Among the 1200 wastewater treatment plants which have begun producing natural gas in the United States, few have set their sights on attaining energy neutrality and even fewer are funnelling power back into the grid. In September 2015, Stickney announced its aims to do both, with the goal of becoming energy neutral by 2023.
Anaerobic digestion describes the process by which bacteria are used to break down wastewater components to form natural gas. It is not a novel technology. Its use has become widespread in Europe over the past decade; however its adoption has been slow to grow across the Atlantic.
According to the Water Environment Research Foundation (WERF), an independent research organisation, drinking and wastewater plants are amongst the greatest municipal guzzlers of energy. These account for over a third of public sector energy use in the US, and 45 million tons of greenhouse gases a year.
Conveniently, the energy contained in wastewater is greater than that required to treat it. Some estimates suggest that the energy stored in sewage could be as high as two to ten times greater as that needed to process it (WERF). Incorporating organic waste has additionally been found to increase the gas produced by digesters, giving way to alternative waste processing avenues for wastewater treatment plants.
The wastewater treatment plant in Gresham, Oregon was the first to become energy neutral in the United States in 2012. This milestone was met by incorporating oil and grease residues disposed by local restaurants are mixed with wastewater, multiplying the production of natural gas. Ambitious goals have also been set by sewage treatment agencies in Virginia, as well as in Colorado. In the latter State, public services, such as trash disposal trucks and buses are increasingly being fuelled by these natural gas gains.

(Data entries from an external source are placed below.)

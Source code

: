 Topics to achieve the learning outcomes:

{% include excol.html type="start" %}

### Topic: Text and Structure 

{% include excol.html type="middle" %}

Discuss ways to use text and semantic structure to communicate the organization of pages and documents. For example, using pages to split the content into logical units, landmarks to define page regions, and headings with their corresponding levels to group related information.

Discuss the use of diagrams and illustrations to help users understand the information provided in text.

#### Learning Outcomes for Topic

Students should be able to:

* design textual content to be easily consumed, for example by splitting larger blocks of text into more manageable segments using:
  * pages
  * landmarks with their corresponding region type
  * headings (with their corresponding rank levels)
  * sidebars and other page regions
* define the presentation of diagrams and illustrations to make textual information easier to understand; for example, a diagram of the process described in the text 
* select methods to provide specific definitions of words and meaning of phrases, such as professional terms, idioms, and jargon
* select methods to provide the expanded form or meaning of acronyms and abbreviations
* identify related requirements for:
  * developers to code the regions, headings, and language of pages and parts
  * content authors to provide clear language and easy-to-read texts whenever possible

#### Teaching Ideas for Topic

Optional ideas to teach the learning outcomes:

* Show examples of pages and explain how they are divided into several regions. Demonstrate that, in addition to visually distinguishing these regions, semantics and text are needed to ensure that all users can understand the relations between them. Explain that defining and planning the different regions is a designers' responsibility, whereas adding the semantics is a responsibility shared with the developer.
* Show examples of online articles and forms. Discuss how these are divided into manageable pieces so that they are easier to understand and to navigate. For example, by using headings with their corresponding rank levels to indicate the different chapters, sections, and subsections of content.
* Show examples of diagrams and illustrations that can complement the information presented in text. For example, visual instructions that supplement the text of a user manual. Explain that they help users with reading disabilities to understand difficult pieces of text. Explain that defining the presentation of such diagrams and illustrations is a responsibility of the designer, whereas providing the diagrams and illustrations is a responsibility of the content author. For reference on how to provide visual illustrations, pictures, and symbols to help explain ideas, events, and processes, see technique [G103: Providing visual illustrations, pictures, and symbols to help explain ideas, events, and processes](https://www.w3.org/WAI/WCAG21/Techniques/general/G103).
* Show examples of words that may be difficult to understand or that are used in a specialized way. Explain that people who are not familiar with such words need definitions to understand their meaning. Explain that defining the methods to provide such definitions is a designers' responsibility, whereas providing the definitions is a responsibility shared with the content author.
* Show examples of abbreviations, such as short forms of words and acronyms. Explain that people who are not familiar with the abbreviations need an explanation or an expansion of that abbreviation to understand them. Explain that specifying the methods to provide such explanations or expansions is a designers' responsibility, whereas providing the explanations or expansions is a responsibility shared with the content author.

What are the implications?
Technological shifts such as producing natural gas from waste water allow us to reframe our conceptions of what constitutes 'waste' and 'resources'. Illinois, Oregon, Virginia and Colorado are blazing the trail, however other States may soon follow suit given the revenue potential of repurposing waste streams.
Energy neutrality is not only cost effective for wastewater processing plants, but enables these public services to become more independent to the fluctuations of the energy prices, and develop a new revenue stream. By becoming a producer of fuel, these plants can curb greenhouse gas emissions and avoid other more aggressive extraction practices, such as fracking - which is increasingly wreaking havoc on natural environments in the US and elsewhere.

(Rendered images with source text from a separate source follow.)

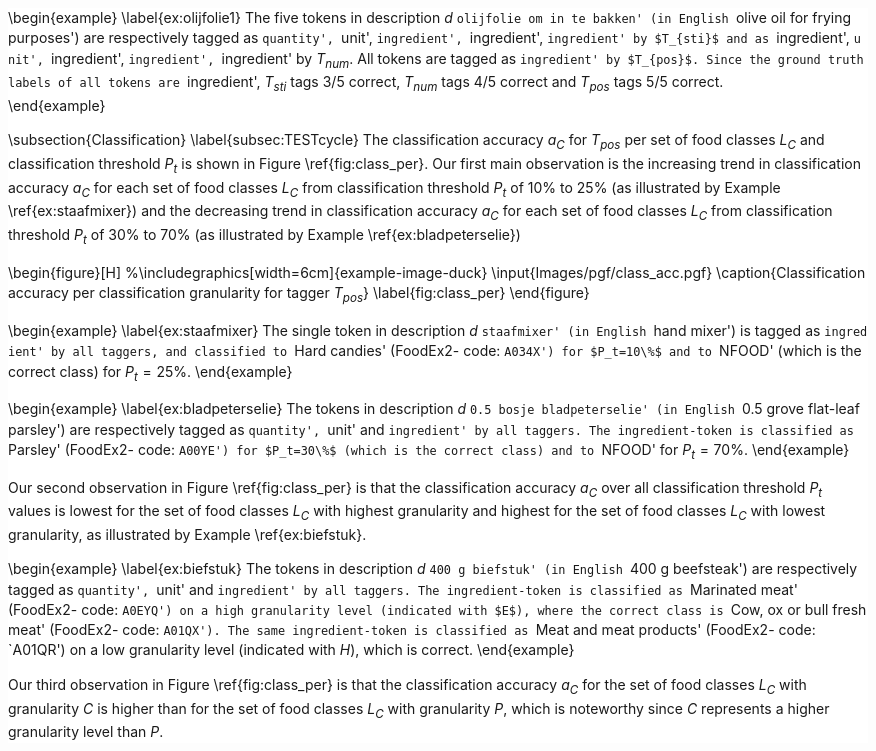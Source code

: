 \begin{example} \label{ex:olijfolie1}
The five tokens in description $d$ `olijfolie om in te bakken' (in English `olive oil for frying purposes') are respectively tagged as `quantity', `unit', `ingredient', `ingredient', `ingredient' by $T_{sti}$ and as `ingredient', `unit', `ingredient', `ingredient', `ingredient' by $T_{num}$. All tokens are tagged as `ingredient' by $T_{pos}$. Since the ground truth labels of all tokens are `ingredient', $T_{sti}$ tags $3/5$ correct,  $T_{num}$ tags $4/5$ correct and $T_{pos}$ tags $5/5$ correct.   
\end{example}

\subsection{Classification} \label{subsec:TESTcycle}
The classification accuracy $a_C$ for $T_{pos}$ per set of food classes $L_C$ and classification threshold $P_t$ is shown in Figure \ref{fig:class_per}. Our first main observation is the increasing trend in classification accuracy $a_C$ for each set of food classes $L_C$ from classification threshold $P_t$ of $10\%$ to $25\%$ (as illustrated by Example \ref{ex:staafmixer}) and the decreasing trend in classification accuracy $a_C$ for each set of food classes $L_C$ from classification threshold $P_t$ of $30\%$ to $70\%$ (as illustrated by Example \ref{ex:bladpeterselie})  

\begin{figure}[H]
%\includegraphics[width=6cm]{example-image-duck}
\input{Images/pgf/class_acc.pgf}
\caption{Classification accuracy per classification granularity for tagger $T_{pos}$}
\label{fig:class_per}
\end{figure}

\begin{example} \label{ex:staafmixer}
The single token in description $d$ `staafmixer' (in English `hand mixer') is tagged as `ingredient' by all taggers, and classified to `Hard candies' (FoodEx2- code: `A034X') for $P_t=10\%$ and to `NFOOD' (which is the correct class) for $P_t=25\%$.
\end{example}

\begin{example} \label{ex:bladpeterselie}
The tokens in description $d$ `0.5 bosje bladpeterselie' (in English `0.5 grove flat-leaf parsley') are respectively tagged as `quantity', `unit' and `ingredient' by all taggers. The ingredient-token is classified as `Parsley' (FoodEx2- code: `A00YE') for $P_t=30\%$ (which is the correct class) and to `NFOOD'  for $P_t=70\%$.
\end{example}

Our second observation in Figure \ref{fig:class_per} is that the classification accuracy $a_C$ over all classification threshold $P_t$ values is lowest for the set of food classes $L_C$ with highest granularity and highest for the set of food classes $L_C$ with lowest granularity, as illustrated by Example \ref{ex:biefstuk}.

\begin{example} \label{ex:biefstuk}
The tokens in description $d$ `400 g biefstuk' (in English `400 g beefsteak') are respectively tagged as `quantity', `unit' and `ingredient' by all taggers. The ingredient-token is classified as `Marinated meat' (FoodEx2- code: `A0EYQ') on a high granularity level (indicated with $E$), where the correct class is `Cow, ox or bull fresh meat' (FoodEx2- code: `A01QX'). The same ingredient-token is classified as `Meat and meat products' (FoodEx2- code: `A01QR') on a low granularity level (indicated with $H$), which is correct.
\end{example}

Our third observation in Figure \ref{fig:class_per} is that the classification accuracy $a_C$ for the set of food classes $L_C$ with granularity $C$ is higher than for the set of food classes $L_C$ with granularity $P$, which is noteworthy since $C$ represents a higher granularity level than $P$.


[^6]: <https://github.com/robzwitserlood/NL-recipe-sustainability>
[^7]: <https://www.24kitchen.nl>
[^8]: Translation via Google Cloud Translation API
[^9]: EFSA FoodEx2 backend
[^10]: https://nevo-online.rivm.nl/
[^6]: <https://scikit-learn.org>
[^1]: <https://www.allrecipes.com>
[^2]: <https://www.nltk.org>
[^3]: <https://stanfordnlp.github.io/CoreNLP/>
[^4]: <https://doi.org/10.17026/dans-xvh-x9wz>
[^5]: <https://www.english-corpora.org/hansard>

Natural gas produced through wastewater will not single-handedly revolutionise the energy sector but it is a significant piece of the puzzle to creating more sustainable cities. According to Energy Vision the potential for natural gas production garnered through organic waste too could also drastically reshape energy production and consumption in the country. If the entire nation’s organic waste were collected, natural gas could replace approximately 50% of the diesel fuelling US transportation.
Anaerobic digestion may prove to be even more promising in less economically developed countries, where wastewater treatment is rare due to financial and infrastructural barriers. Wastewater in cities such as Dhaka in Bangladesh and Dar Es Salaam in Tanzania continues to be indiscriminately discharged into surface water bodies. By turning pollutants into profits, the costs of water, sanitation and electricity services could not only decrease, but the services would become more sustainable.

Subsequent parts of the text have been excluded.